» Directions for this task:
All that should come back is the lines of the data below from the one containing "Theory: [Source] (https://github.com/gambitproject/gambit)" to the one containing "(TD) learning] (https://github.com/antiface/td_cfr)", inclusive, exactly as they stand.

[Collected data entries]
= = = =

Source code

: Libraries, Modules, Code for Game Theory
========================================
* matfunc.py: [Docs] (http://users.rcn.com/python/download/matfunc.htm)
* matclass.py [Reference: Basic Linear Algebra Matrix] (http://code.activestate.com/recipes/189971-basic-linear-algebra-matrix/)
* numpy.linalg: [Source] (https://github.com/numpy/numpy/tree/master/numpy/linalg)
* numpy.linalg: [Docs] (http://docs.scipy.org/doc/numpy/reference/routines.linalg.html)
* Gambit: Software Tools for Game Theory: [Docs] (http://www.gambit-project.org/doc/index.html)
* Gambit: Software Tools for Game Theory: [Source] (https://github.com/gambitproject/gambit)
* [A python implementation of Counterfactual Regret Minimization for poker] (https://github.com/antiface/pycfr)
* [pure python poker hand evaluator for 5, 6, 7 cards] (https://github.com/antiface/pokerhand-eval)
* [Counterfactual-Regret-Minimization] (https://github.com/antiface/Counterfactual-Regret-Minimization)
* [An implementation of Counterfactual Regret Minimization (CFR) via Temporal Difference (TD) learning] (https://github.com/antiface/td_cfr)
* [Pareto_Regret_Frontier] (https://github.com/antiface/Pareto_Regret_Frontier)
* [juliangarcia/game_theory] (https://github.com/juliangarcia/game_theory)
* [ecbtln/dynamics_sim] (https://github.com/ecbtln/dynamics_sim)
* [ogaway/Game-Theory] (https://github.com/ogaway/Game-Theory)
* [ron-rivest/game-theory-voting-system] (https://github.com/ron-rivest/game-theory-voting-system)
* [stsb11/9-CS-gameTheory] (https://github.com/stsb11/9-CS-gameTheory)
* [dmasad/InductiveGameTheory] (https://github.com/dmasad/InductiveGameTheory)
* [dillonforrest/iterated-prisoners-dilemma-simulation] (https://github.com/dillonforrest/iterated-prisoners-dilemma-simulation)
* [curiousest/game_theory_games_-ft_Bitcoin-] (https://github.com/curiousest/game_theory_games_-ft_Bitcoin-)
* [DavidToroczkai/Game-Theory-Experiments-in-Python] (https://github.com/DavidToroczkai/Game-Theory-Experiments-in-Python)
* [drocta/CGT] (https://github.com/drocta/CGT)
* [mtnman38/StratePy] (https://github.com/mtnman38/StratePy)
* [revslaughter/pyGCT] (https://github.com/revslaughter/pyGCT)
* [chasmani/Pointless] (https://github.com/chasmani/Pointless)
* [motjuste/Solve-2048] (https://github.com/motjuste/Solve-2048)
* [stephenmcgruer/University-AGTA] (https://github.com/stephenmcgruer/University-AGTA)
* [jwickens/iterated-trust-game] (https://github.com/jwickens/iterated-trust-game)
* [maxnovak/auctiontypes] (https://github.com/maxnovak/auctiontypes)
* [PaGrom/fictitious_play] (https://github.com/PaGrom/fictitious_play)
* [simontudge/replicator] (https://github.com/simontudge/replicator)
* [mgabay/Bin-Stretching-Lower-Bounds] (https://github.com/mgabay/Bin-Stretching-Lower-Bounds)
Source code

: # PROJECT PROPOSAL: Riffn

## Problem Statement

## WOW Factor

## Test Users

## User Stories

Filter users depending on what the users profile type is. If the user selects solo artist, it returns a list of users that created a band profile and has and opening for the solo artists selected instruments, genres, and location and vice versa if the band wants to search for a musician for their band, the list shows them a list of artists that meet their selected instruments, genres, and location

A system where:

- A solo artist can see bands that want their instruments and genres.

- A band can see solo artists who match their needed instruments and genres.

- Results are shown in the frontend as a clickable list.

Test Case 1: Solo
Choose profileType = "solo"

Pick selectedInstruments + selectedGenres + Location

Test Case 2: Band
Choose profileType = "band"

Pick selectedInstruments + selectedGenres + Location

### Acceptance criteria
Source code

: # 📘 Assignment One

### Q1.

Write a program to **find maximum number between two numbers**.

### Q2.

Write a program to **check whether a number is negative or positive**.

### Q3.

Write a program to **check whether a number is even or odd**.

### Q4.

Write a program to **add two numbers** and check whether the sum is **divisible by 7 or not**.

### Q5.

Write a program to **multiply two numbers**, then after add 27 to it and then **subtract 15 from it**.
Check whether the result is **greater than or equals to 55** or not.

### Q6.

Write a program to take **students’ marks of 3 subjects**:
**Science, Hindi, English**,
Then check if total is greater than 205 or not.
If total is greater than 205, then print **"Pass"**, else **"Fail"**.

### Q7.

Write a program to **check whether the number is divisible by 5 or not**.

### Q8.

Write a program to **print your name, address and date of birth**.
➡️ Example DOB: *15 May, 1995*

= = = =

» Response area:
* Gambit: Software Tools for Game Theory: [Source] (https://github.com/gambitproject/gambit)
* [A python implementation of Counterfactual Regret Minimization for poker] (https://github.com/antiface/pycfr)
* [pure python poker hand evaluator for 5, 6, 7 cards] (https://github.com/antiface/pokerhand-eval)
* [Counterfactual-Regret-Minimization] (https://github.com/antiface/Counterfactual-Regret-Minimization)
* [An implementation of Counterfactual Regret Minimization (CFR) via Temporal Difference (TD) learning] (https://github.com/antiface/td_cfr)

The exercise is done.